AIM OF THE TASK: Copy each line containing the word "yield" from the records that follow, please.

Source texts of formatted documents:
_ _ _ _ _

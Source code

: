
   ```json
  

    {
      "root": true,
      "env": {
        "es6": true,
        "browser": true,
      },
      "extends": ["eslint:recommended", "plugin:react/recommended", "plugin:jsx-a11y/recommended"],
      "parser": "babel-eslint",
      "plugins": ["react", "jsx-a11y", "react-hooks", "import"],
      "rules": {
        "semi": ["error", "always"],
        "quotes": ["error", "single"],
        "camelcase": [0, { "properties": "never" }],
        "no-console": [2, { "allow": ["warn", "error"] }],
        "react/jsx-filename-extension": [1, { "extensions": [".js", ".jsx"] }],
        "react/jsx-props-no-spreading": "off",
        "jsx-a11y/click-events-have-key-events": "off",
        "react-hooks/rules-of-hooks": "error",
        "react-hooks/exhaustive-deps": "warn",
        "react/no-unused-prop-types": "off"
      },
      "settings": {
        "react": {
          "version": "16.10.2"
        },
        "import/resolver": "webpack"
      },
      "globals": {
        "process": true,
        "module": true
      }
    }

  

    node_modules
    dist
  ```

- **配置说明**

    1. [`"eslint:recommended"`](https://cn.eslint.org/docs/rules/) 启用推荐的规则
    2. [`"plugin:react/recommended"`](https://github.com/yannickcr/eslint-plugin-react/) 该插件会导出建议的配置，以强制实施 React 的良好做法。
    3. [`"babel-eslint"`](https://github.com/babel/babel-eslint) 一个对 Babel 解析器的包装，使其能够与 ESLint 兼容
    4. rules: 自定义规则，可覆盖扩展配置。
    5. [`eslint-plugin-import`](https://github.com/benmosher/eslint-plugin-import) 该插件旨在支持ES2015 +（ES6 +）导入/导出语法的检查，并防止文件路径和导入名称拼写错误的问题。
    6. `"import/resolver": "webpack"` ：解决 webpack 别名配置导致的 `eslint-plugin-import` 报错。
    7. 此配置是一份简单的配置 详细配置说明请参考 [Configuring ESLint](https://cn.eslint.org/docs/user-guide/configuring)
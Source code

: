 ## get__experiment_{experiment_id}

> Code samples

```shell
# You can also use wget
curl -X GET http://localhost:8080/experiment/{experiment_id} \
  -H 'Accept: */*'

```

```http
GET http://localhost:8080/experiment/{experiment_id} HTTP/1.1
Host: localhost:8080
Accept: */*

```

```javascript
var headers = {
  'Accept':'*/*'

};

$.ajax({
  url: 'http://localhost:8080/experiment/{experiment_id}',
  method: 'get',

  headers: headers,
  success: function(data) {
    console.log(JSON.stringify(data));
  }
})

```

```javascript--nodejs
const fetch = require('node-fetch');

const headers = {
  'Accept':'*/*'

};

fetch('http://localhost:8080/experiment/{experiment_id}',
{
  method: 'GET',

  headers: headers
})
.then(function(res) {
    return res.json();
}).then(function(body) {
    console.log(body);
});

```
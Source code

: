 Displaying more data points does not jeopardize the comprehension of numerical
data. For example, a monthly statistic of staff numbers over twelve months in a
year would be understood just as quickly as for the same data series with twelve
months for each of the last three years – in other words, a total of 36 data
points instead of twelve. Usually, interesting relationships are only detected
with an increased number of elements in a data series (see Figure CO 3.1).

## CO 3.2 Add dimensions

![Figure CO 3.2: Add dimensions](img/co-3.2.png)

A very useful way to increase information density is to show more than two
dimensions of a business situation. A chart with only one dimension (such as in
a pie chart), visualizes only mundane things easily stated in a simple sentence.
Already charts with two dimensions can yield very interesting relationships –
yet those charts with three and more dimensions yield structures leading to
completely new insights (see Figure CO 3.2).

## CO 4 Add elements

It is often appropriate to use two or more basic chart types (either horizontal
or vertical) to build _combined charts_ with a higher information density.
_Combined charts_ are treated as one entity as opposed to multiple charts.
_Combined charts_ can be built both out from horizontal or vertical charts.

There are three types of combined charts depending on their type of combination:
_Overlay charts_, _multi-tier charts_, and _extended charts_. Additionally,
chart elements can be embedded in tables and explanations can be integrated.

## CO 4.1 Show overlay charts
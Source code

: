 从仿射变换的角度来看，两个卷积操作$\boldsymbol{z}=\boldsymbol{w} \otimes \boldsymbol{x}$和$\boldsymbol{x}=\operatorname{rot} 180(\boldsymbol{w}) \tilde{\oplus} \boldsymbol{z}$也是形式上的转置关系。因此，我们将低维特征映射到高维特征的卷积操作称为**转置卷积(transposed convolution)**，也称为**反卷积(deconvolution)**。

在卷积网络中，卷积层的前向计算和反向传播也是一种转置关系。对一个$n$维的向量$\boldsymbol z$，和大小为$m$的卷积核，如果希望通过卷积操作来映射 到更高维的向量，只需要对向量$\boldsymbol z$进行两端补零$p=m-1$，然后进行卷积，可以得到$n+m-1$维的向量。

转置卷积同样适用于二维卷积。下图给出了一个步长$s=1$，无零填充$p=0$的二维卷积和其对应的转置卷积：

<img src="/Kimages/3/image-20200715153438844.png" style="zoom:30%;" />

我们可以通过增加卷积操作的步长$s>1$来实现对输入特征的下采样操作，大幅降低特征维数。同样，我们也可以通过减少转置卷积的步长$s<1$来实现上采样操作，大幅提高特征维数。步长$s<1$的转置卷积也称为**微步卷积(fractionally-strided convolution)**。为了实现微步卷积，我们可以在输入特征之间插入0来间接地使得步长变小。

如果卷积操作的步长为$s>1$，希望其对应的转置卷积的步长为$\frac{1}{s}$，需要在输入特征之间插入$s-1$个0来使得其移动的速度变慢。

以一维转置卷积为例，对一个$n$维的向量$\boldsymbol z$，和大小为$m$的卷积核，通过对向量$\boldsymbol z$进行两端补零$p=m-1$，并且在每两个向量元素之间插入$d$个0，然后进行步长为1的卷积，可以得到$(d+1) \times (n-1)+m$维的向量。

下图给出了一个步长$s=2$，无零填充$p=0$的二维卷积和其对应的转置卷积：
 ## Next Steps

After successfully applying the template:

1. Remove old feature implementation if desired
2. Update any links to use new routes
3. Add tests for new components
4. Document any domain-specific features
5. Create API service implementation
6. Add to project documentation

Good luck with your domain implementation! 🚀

_ _ _ _ _

RESULT BELOW:
Already charts with two dimensions can yield very interesting relationships –
yet those charts with three and more dimensions yield structures leading to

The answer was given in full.